● Your goal:
Report every line of the data where the string "begin" appears.

[Plain-text document sources]
+ + + + +
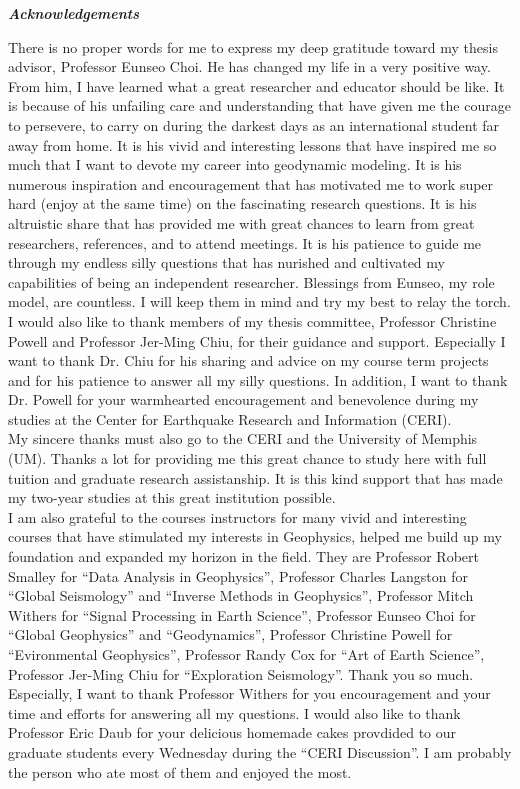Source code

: \begin{center}
\textbf{\textit{Acknowledgements}}
\end{center}

There is no proper words for me to express my deep gratitude toward my thesis advisor, Professor Eunseo Choi. He has changed my life in a very positive way. From him, I have learned what a great researcher and educator should be like. It is because of his unfailing care and understanding that have given me the courage to persevere, to carry on during the darkest days as an international student far away from home. It is his vivid and interesting lessons that have inspired me so much that I want to devote my career into geodynamic modeling. It is his numerous inspiration and encouragement that has motivated me to work super hard (enjoy at the same time) on the fascinating research questions. It is his altruistic share that has provided me with great chances to learn from great researchers, references, and to attend meetings. It is his patience to guide me through my endless silly questions that has nurished and cultivated my capabilities of being an independent researcher. Blessings from Eunseo, my role model, are countless. I will keep them in mind and try my best to relay the torch.
\\
I would also like to thank members of my thesis committee, Professor Christine Powell and Professor Jer-Ming Chiu, for their guidance and support. Especially I want to thank Dr. Chiu for his sharing and advice on my course term projects and for his patience to answer all my silly questions. In addition, I want to thank Dr. Powell for your warmhearted encouragement and benevolence during my studies at the Center for Earthquake Research and Information (CERI). 
\\
My sincere thanks must also go to the CERI and the University of Memphis (UM). Thanks a lot for providing me this great chance to study here with full tuition and graduate research assistanship. It is this kind support that has made my two-year studies at this great institution possible. 
\\
I am also grateful to the courses instructors for many vivid and interesting courses that have stimulated my interests in Geophysics, helped me build up my foundation and expanded my horizon in the field. They are Professor Robert Smalley for ``Data Analysis in Geophysics'', Professor Charles Langston for ``Global Seismology'' and ``Inverse Methods in Geophysics'', Professor Mitch Withers for ``Signal Processing in Earth Science'', Professor Eunseo Choi for ``Global Geophysics'' and ``Geodynamics'', Professor Christine Powell for ``Evironmental Geophysics'', Professor Randy Cox for ``Art of Earth Science'', Professor Jer-Ming Chiu for ``Exploration Seismology''. Thank you so much. Especially, I want to thank Professor Withers for you encouragement and your time and efforts for answering all my questions. I would also like to thank Professor Eric Daub for your delicious homemade cakes provdided to our graduate students every Wednesday during the ``CERI Discussion''. I am probably the person who ate most of them and enjoyed the most.
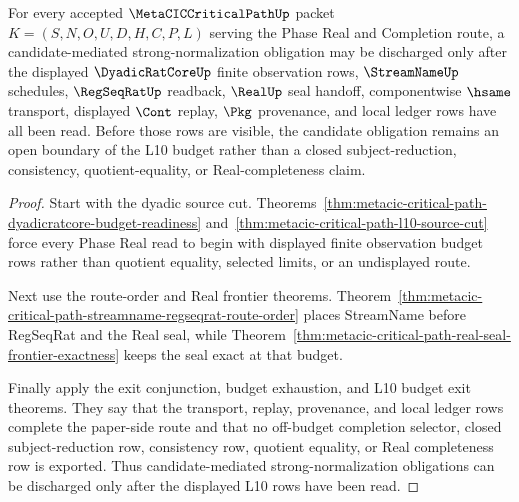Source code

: \begin{theorem}
\label{thm:metacic-critical-path-candidate-sn-obligation-discharge}
For every accepted $\MetaCICCriticalPathUp$ packet $K=(S,N,O,U,D,H,C,P,L)$ serving the Phase Real and Completion route, a candidate-mediated strong-normalization obligation may be discharged only after the displayed $\DyadicRatCoreUp$ finite observation rows, $\StreamNameUp$ schedules, $\RegSeqRatUp$ readback, $\RealUp$ seal handoff, componentwise $\hsame$ transport, displayed $\Cont$ replay, $\Pkg$ provenance, and local ledger rows have all been read. Before those rows are visible, the candidate obligation remains an open boundary of the L10 budget rather than a closed subject-reduction, consistency, quotient-equality, or Real-completeness claim.
\end{theorem}
\begin{proof}
Start with the dyadic source cut. Theorems~\ref{thm:metacic-critical-path-dyadicratcore-budget-readiness} and~\ref{thm:metacic-critical-path-l10-source-cut} force every Phase Real read to begin with displayed finite observation budget rows rather than quotient equality, selected limits, or an undisplayed route.

Next use the route-order and Real frontier theorems. Theorem~\ref{thm:metacic-critical-path-streamname-regseqrat-route-order} places StreamName before RegSeqRat and the Real seal, while Theorem~\ref{thm:metacic-critical-path-real-seal-frontier-exactness} keeps the seal exact at that budget.

Finally apply the exit conjunction, budget exhaustion, and L10 budget exit theorems. They say that the transport, replay, provenance, and local ledger rows complete the paper-side route and that no off-budget completion selector, closed subject-reduction row, consistency row, quotient equality, or Real completeness row is exported. Thus candidate-mediated strong-normalization obligations can be discharged only after the displayed L10 rows have been read.
\end{proof}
+ + + + +
● Solution to this task:
: \begin{center}
: \begin{theorem}
\begin{proof}
Start with the dyadic source cut. Theorems~\ref{thm:metacic-critical-path-dyadicratcore-budget-readiness} and~\ref{thm:metacic-critical-path-l10-source-cut} force every Phase Real read to begin with displayed finite observation budget rows rather than quotient equality, selected limits, or an undisplayed route.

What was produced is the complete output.